EXERCISE REQUIREMENTS: Write the listing out again word for word, excluding any pictures.

GIVEN DATA:
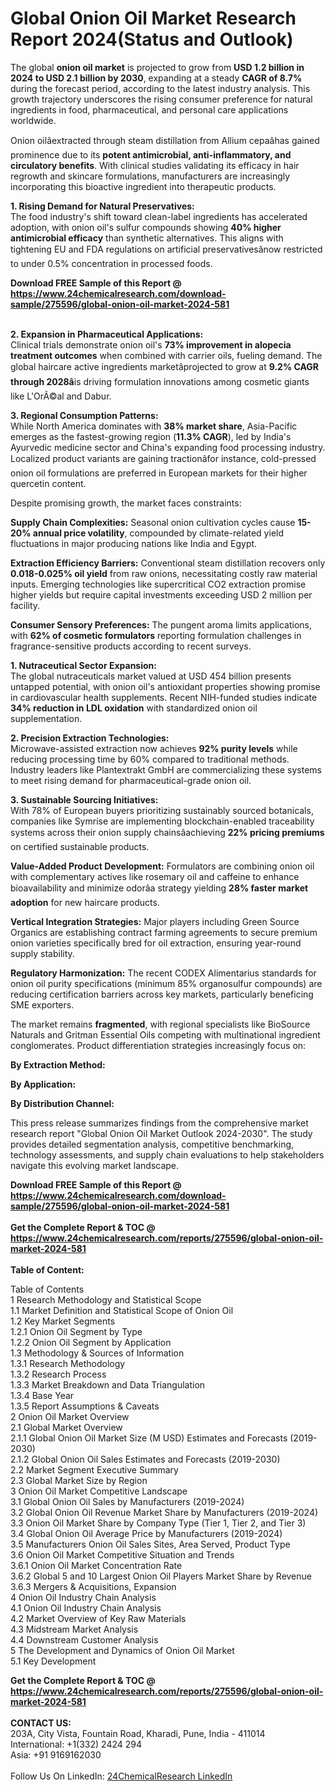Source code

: <h1>Global Onion Oil Market Research Report 2024(Status and Outlook)</h1><p>The global <strong>onion oil market</strong> is projected to grow from <strong>USD 1.2 billion in 2024 to USD 2.1 billion by 2030</strong>, expanding at a steady <strong>CAGR of 8.7%</strong> during the forecast period, according to the latest industry analysis. This growth trajectory underscores the rising consumer preference for natural ingredients in food, pharmaceutical, and personal care applications worldwide.</p><p>Onion oilâextracted through steam distillation from Allium cepaâhas gained prominence due to its <strong>potent antimicrobial, anti-inflammatory, and circulatory benefits</strong>. With clinical studies validating its efficacy in hair regrowth and skincare formulations, manufacturers are increasingly incorporating this bioactive ingredient into therapeutic products.</p><p><strong>1. Rising Demand for Natural Preservatives:</strong><br>
The food industry's shift toward clean-label ingredients has accelerated adoption, with onion oil's sulfur compounds showing <strong>40% higher antimicrobial efficacy</strong> than synthetic alternatives. This aligns with tightening EU and FDA regulations on artificial preservativesânow restricted to under 0.5% concentration in processed foods.</p><div><b>Download FREE Sample of this Report @ 
            <a href="https://www.24chemicalresearch.com/download-sample/275596/global-onion-oil-market-2024-581">
            https://www.24chemicalresearch.com/download-sample/275596/global-onion-oil-market-2024-581</a></b></div><br><p><strong>2. Expansion in Pharmaceutical Applications:</strong><br>
Clinical trials demonstrate onion oil's <strong>73% improvement in alopecia treatment outcomes</strong> when combined with carrier oils, fueling demand. The global haircare active ingredients marketâprojected to grow at <strong>9.2% CAGR through 2028â</strong>is driving formulation innovations among cosmetic giants like L'OrÃ©al and Dabur.</p><p><strong>3. Regional Consumption Patterns:</strong><br>
While North America dominates with <strong>38% market share</strong>, Asia-Pacific emerges as the fastest-growing region (<strong>11.3% CAGR</strong>), led by India's Ayurvedic medicine sector and China's expanding food processing industry. Localized product variants are gaining tractionâfor instance, cold-pressed onion oil formulations are preferred in European markets for their higher quercetin content.</p><p>Despite promising growth, the market faces constraints:</p><p><strong>Supply Chain Complexities:</strong> Seasonal onion cultivation cycles cause <strong>15-20% annual price volatility</strong>, compounded by climate-related yield fluctuations in major producing nations like India and Egypt.</p><p><strong>Extraction Efficiency Barriers:</strong> Conventional steam distillation recovers only <strong>0.018-0.025% oil yield</strong> from raw onions, necessitating costly raw material inputs. Emerging technologies like supercritical CO2 extraction promise higher yields but require capital investments exceeding USD 2 million per facility.</p><p><strong>Consumer Sensory Preferences:</strong> The pungent aroma limits applications, with <strong>62% of cosmetic formulators</strong> reporting formulation challenges in fragrance-sensitive products according to recent surveys.</p><p><strong>1. Nutraceutical Sector Expansion:</strong><br>
The global nutraceuticals market valued at USD 454 billion presents untapped potential, with onion oil's antioxidant properties showing promise in cardiovascular health supplements. Recent NIH-funded studies indicate <strong>34% reduction in LDL oxidation</strong> with standardized onion oil supplementation.</p><p><strong>2. Precision Extraction Technologies:</strong><br>
Microwave-assisted extraction now achieves <strong>92% purity levels</strong> while reducing processing time by 60% compared to traditional methods. Industry leaders like Plantextrakt GmbH are commercializing these systems to meet rising demand for pharmaceutical-grade onion oil.</p><p><strong>3. Sustainable Sourcing Initiatives:</strong><br>
With 78% of European buyers prioritizing sustainably sourced botanicals, companies like Symrise are implementing blockchain-enabled traceability systems across their onion supply chainsâachieving <strong>22% pricing premiums</strong> on certified sustainable products.</p><p><strong>Value-Added Product Development:</strong> Formulators are combining onion oil with complementary actives like rosemary oil and caffeine to enhance bioavailability and minimize odorâa strategy yielding <strong>28% faster market adoption</strong> for new haircare products.</p><p><strong>Vertical Integration Strategies:</strong> Major players including Green Source Organics are establishing contract farming agreements to secure premium onion varieties specifically bred for oil extraction, ensuring year-round supply stability.</p><p><strong>Regulatory Harmonization:</strong> The recent CODEX Alimentarius standards for onion oil purity specifications (minimum 85% organosulfur compounds) are reducing certification barriers across key markets, particularly beneficing SME exporters.</p><p>The market remains <strong>fragmented</strong>, with regional specialists like BioSource Naturals and Gritman Essential Oils competing with multinational ingredient conglomerates. Product differentiation strategies increasingly focus on:</p><p><strong>By Extraction Method:</strong></p><p><strong>By Application:</strong></p><p><strong>By Distribution Channel:</strong></p><p>This press release summarizes findings from the comprehensive market research report "Global Onion Oil Market Outlook 2024-2030". The study provides detailed segmentation analysis, competitive benchmarking, technology assessments, and supply chain evaluations to help stakeholders navigate this evolving market landscape.</p><div><b>Download FREE Sample of this Report @ 
            <a href="https://www.24chemicalresearch.com/download-sample/275596/global-onion-oil-market-2024-581">
            https://www.24chemicalresearch.com/download-sample/275596/global-onion-oil-market-2024-581</a></b></div><br><div><b>Get the Complete Report & TOC @ 
            <a href="https://www.24chemicalresearch.com/reports/275596/global-onion-oil-market-2024-581">
            https://www.24chemicalresearch.com/reports/275596/global-onion-oil-market-2024-581</a></b></div><br>
            <b>Table of Content:</b><p>Table of Contents<br />
1 Research Methodology and Statistical Scope<br />
1.1 Market Definition and Statistical Scope of Onion Oil<br />
1.2 Key Market Segments<br />
1.2.1 Onion Oil Segment by Type<br />
1.2.2 Onion Oil Segment by Application<br />
1.3 Methodology & Sources of Information<br />
1.3.1 Research Methodology<br />
1.3.2 Research Process<br />
1.3.3 Market Breakdown and Data Triangulation<br />
1.3.4 Base Year<br />
1.3.5 Report Assumptions & Caveats<br />
2 Onion Oil Market Overview<br />
2.1 Global Market Overview<br />
2.1.1 Global Onion Oil Market Size (M USD) Estimates and Forecasts (2019-2030)<br />
2.1.2 Global Onion Oil Sales Estimates and Forecasts (2019-2030)<br />
2.2 Market Segment Executive Summary<br />
2.3 Global Market Size by Region<br />
3 Onion Oil Market Competitive Landscape<br />
3.1 Global Onion Oil Sales by Manufacturers (2019-2024)<br />
3.2 Global Onion Oil Revenue Market Share by Manufacturers (2019-2024)<br />
3.3 Onion Oil Market Share by Company Type (Tier 1, Tier 2, and Tier 3)<br />
3.4 Global Onion Oil Average Price by Manufacturers (2019-2024)<br />
3.5 Manufacturers Onion Oil Sales Sites, Area Served, Product Type<br />
3.6 Onion Oil Market Competitive Situation and Trends<br />
3.6.1 Onion Oil Market Concentration Rate<br />
3.6.2 Global 5 and 10 Largest Onion Oil Players Market Share by Revenue<br />
3.6.3 Mergers & Acquisitions, Expansion<br />
4 Onion Oil Industry Chain Analysis<br />
4.1 Onion Oil Industry Chain Analysis<br />
4.2 Market Overview of Key Raw Materials<br />
4.3 Midstream Market Analysis<br />
4.4 Downstream Customer Analysis<br />
5 The Development and Dynamics of Onion Oil Market <br />
5.1 Key Development</p><div><b>Get the Complete Report & TOC @ 
            <a href="https://www.24chemicalresearch.com/reports/275596/global-onion-oil-market-2024-581">
            https://www.24chemicalresearch.com/reports/275596/global-onion-oil-market-2024-581</a></b></div><br><b>CONTACT US:</b><br>
            203A, City Vista, Fountain Road, Kharadi, Pune, India - 411014<br>
            International: +1(332) 2424 294<br>
            Asia: +91 9169162030 <br><br>
            Follow Us On LinkedIn: <a href="https://www.linkedin.com/company/24chemicalresearch/">24ChemicalResearch LinkedIn</a>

EXPECTED ANSWER:
Source code

: <h1>Global Onion Oil Market Research Report 2024(Status and Outlook)</h1><p>The global <strong>onion oil market</strong> is projected to grow from <strong>USD 1.2 billion in 2024 to USD 2.1 billion by 2030</strong>, expanding at a steady <strong>CAGR of 8.7%</strong> during the forecast period, according to the latest industry analysis. This growth trajectory underscores the rising consumer preference for natural ingredients in food, pharmaceutical, and personal care applications worldwide.</p><p>Onion oilâextracted through steam distillation from Allium cepaâhas gained prominence due to its <strong>potent antimicrobial, anti-inflammatory, and circulatory benefits</strong>. With clinical studies validating its efficacy in hair regrowth and skincare formulations, manufacturers are increasingly incorporating this bioactive ingredient into therapeutic products.</p><p><strong>1. Rising Demand for Natural Preservatives:</strong><br>
The food industry's shift toward clean-label ingredients has accelerated adoption, with onion oil's sulfur compounds showing <strong>40% higher antimicrobial efficacy</strong> than synthetic alternatives. This aligns with tightening EU and FDA regulations on artificial preservativesânow restricted to under 0.5% concentration in processed foods.</p><div><b>Download FREE Sample of this Report @ 
            <a href="https://www.24chemicalresearch.com/download-sample/275596/global-onion-oil-market-2024-581">
            https://www.24chemicalresearch.com/download-sample/275596/global-onion-oil-market-2024-581</a></b></div><br><p><strong>2. Expansion in Pharmaceutical Applications:</strong><br>
Clinical trials demonstrate onion oil's <strong>73% improvement in alopecia treatment outcomes</strong> when combined with carrier oils, fueling demand. The global haircare active ingredients marketâprojected to grow at <strong>9.2% CAGR through 2028â</strong>is driving formulation innovations among cosmetic giants like L'OrÃ©al and Dabur.</p><p><strong>3. Regional Consumption Patterns:</strong><br>
While North America dominates with <strong>38% market share</strong>, Asia-Pacific emerges as the fastest-growing region (<strong>11.3% CAGR</strong>), led by India's Ayurvedic medicine sector and China's expanding food processing industry. Localized product variants are gaining tractionâfor instance, cold-pressed onion oil formulations are preferred in European markets for their higher quercetin content.</p><p>Despite promising growth, the market faces constraints:</p><p><strong>Supply Chain Complexities:</strong> Seasonal onion cultivation cycles cause <strong>15-20% annual price volatility</strong>, compounded by climate-related yield fluctuations in major producing nations like India and Egypt.</p><p><strong>Extraction Efficiency Barriers:</strong> Conventional steam distillation recovers only <strong>0.018-0.025% oil yield</strong> from raw onions, necessitating costly raw material inputs. Emerging technologies like supercritical CO2 extraction promise higher yields but require capital investments exceeding USD 2 million per facility.</p><p><strong>Consumer Sensory Preferences:</strong> The pungent aroma limits applications, with <strong>62% of cosmetic formulators</strong> reporting formulation challenges in fragrance-sensitive products according to recent surveys.</p><p><strong>1. Nutraceutical Sector Expansion:</strong><br>
The global nutraceuticals market valued at USD 454 billion presents untapped potential, with onion oil's antioxidant properties showing promise in cardiovascular health supplements. Recent NIH-funded studies indicate <strong>34% reduction in LDL oxidation</strong> with standardized onion oil supplementation.</p><p><strong>2. Precision Extraction Technologies:</strong><br>
Microwave-assisted extraction now achieves <strong>92% purity levels</strong> while reducing processing time by 60% compared to traditional methods. Industry leaders like Plantextrakt GmbH are commercializing these systems to meet rising demand for pharmaceutical-grade onion oil.</p><p><strong>3. Sustainable Sourcing Initiatives:</strong><br>
With 78% of European buyers prioritizing sustainably sourced botanicals, companies like Symrise are implementing blockchain-enabled traceability systems across their onion supply chainsâachieving <strong>22% pricing premiums</strong> on certified sustainable products.</p><p><strong>Value-Added Product Development:</strong> Formulators are combining onion oil with complementary actives like rosemary oil and caffeine to enhance bioavailability and minimize odorâa strategy yielding <strong>28% faster market adoption</strong> for new haircare products.</p><p><strong>Vertical Integration Strategies:</strong> Major players including Green Source Organics are establishing contract farming agreements to secure premium onion varieties specifically bred for oil extraction, ensuring year-round supply stability.</p><p><strong>Regulatory Harmonization:</strong> The recent CODEX Alimentarius standards for onion oil purity specifications (minimum 85% organosulfur compounds) are reducing certification barriers across key markets, particularly beneficing SME exporters.</p><p>The market remains <strong>fragmented</strong>, with regional specialists like BioSource Naturals and Gritman Essential Oils competing with multinational ingredient conglomerates. Product differentiation strategies increasingly focus on:</p><p><strong>By Extraction Method:</strong></p><p><strong>By Application:</strong></p><p><strong>By Distribution Channel:</strong></p><p>This press release summarizes findings from the comprehensive market research report "Global Onion Oil Market Outlook 2024-2030". The study provides detailed segmentation analysis, competitive benchmarking, technology assessments, and supply chain evaluations to help stakeholders navigate this evolving market landscape.</p><div><b>Download FREE Sample of this Report @ 
            <a href="https://www.24chemicalresearch.com/download-sample/275596/global-onion-oil-market-2024-581">
            https://www.24chemicalresearch.com/download-sample/275596/global-onion-oil-market-2024-581</a></b></div><br><div><b>Get the Complete Report & TOC @ 
            <a href="https://www.24chemicalresearch.com/reports/275596/global-onion-oil-market-2024-581">
            https://www.24chemicalresearch.com/reports/275596/global-onion-oil-market-2024-581</a></b></div><br>
            <b>Table of Content:</b><p>Table of Contents<br />
1 Research Methodology and Statistical Scope<br />
1.1 Market Definition and Statistical Scope of Onion Oil<br />
1.2 Key Market Segments<br />
1.2.1 Onion Oil Segment by Type<br />
1.2.2 Onion Oil Segment by Application<br />
1.3 Methodology & Sources of Information<br />
1.3.1 Research Methodology<br />
1.3.2 Research Process<br />
1.3.3 Market Breakdown and Data Triangulation<br />
1.3.4 Base Year<br />
1.3.5 Report Assumptions & Caveats<br />
2 Onion Oil Market Overview<br />
2.1 Global Market Overview<br />
2.1.1 Global Onion Oil Market Size (M USD) Estimates and Forecasts (2019-2030)<br />
2.1.2 Global Onion Oil Sales Estimates and Forecasts (2019-2030)<br />
2.2 Market Segment Executive Summary<br />
2.3 Global Market Size by Region<br />
3 Onion Oil Market Competitive Landscape<br />
3.1 Global Onion Oil Sales by Manufacturers (2019-2024)<br />
3.2 Global Onion Oil Revenue Market Share by Manufacturers (2019-2024)<br />
3.3 Onion Oil Market Share by Company Type (Tier 1, Tier 2, and Tier 3)<br />
3.4 Global Onion Oil Average Price by Manufacturers (2019-2024)<br />
3.5 Manufacturers Onion Oil Sales Sites, Area Served, Product Type<br />
3.6 Onion Oil Market Competitive Situation and Trends<br />
3.6.1 Onion Oil Market Concentration Rate<br />
3.6.2 Global 5 and 10 Largest Onion Oil Players Market Share by Revenue<br />
3.6.3 Mergers & Acquisitions, Expansion<br />
4 Onion Oil Industry Chain Analysis<br />
4.1 Onion Oil Industry Chain Analysis<br />
4.2 Market Overview of Key Raw Materials<br />
4.3 Midstream Market Analysis<br />
4.4 Downstream Customer Analysis<br />
5 The Development and Dynamics of Onion Oil Market <br />
5.1 Key Development</p><div><b>Get the Complete Report & TOC @ 
            <a href="https://www.24chemicalresearch.com/reports/275596/global-onion-oil-market-2024-581">
            https://www.24chemicalresearch.com/reports/275596/global-onion-oil-market-2024-581</a></b></div><br><b>CONTACT US:</b><br>
            203A, City Vista, Fountain Road, Kharadi, Pune, India - 411014<br>
            International: +1(332) 2424 294<br>
            Asia: +91 9169162030 <br><br>
            Follow Us On LinkedIn: <a href="https://www.linkedin.com/company/24chemicalresearch/">24ChemicalResearch LinkedIn</a>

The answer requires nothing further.